Work item =>
Show every line from the data below that includes "Save".

Segment Start: Material shown

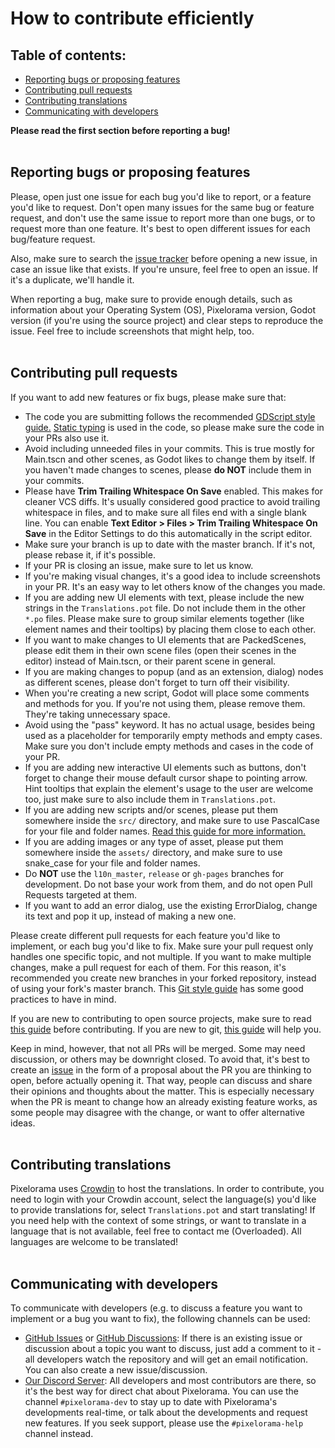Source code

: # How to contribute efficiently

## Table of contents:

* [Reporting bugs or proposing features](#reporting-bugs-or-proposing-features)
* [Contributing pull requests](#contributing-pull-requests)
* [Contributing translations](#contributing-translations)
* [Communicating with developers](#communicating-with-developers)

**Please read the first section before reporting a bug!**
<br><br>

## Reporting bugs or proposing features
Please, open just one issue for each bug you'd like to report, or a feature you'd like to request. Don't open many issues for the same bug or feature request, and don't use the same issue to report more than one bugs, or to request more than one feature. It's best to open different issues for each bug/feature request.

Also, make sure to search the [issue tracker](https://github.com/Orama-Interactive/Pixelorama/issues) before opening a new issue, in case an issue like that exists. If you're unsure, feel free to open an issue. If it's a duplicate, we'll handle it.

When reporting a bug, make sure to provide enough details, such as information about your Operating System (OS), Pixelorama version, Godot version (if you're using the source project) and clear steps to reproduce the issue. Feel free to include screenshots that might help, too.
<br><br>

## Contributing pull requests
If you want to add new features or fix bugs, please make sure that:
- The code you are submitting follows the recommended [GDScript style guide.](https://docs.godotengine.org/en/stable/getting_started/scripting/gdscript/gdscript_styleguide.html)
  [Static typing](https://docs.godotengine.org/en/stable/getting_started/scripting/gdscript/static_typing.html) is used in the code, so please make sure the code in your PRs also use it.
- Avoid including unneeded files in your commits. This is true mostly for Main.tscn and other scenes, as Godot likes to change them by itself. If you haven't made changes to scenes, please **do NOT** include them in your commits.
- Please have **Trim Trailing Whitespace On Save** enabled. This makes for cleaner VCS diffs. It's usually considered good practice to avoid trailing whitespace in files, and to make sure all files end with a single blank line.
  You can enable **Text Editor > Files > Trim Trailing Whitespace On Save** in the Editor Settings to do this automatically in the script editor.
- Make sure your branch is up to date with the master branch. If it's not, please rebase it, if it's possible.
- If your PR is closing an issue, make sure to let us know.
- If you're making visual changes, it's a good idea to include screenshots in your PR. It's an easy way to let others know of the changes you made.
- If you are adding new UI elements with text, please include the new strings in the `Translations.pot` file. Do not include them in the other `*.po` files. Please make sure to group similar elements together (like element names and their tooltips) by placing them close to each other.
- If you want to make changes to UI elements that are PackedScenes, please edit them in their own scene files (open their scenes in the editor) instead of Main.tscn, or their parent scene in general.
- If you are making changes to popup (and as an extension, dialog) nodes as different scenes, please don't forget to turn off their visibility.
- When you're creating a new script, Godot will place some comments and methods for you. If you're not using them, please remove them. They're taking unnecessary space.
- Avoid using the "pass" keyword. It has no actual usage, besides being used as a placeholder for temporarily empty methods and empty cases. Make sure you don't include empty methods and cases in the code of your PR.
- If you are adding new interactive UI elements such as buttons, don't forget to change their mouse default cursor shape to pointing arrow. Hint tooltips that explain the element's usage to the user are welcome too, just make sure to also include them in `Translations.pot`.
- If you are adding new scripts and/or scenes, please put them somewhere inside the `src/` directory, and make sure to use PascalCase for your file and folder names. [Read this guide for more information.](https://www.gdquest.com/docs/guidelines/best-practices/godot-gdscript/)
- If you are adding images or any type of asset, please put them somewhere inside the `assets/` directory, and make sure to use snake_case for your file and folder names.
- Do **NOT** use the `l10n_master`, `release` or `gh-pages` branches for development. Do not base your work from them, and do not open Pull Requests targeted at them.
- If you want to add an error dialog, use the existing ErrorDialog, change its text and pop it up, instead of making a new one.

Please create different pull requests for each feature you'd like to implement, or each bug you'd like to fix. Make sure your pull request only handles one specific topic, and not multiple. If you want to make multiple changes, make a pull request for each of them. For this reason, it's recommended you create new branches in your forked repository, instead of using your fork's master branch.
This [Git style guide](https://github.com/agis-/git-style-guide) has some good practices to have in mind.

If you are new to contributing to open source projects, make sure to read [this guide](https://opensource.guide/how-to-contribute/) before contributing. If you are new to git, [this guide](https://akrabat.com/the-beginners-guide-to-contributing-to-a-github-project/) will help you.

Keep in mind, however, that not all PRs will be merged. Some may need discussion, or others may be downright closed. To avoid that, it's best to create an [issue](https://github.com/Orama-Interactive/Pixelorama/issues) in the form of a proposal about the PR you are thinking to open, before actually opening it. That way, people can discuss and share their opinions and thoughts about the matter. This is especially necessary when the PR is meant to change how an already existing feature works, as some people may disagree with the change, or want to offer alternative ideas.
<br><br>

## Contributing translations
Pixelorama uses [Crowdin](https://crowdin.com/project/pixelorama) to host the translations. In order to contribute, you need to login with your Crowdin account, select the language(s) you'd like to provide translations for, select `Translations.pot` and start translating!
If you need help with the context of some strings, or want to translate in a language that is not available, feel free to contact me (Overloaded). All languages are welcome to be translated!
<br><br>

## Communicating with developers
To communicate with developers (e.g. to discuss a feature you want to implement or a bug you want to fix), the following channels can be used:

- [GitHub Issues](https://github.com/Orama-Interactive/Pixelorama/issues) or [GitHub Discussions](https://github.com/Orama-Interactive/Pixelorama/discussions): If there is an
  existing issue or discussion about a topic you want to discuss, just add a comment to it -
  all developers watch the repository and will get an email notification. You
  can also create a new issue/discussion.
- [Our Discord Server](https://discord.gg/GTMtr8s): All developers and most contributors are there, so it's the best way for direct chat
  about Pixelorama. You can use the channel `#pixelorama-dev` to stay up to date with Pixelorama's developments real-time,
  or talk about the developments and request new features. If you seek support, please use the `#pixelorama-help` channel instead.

Segment End: Material shown

Exercise solution =>
- Please have **Trim Trailing Whitespace On Save** enabled. This makes for cleaner VCS diffs. It's usually considered good practice to avoid trailing whitespace in files, and to make sure all files end with a single blank line.
  You can enable **Text Editor > Files > Trim Trailing Whitespace On Save** in the Editor Settings to do this automatically in the script editor.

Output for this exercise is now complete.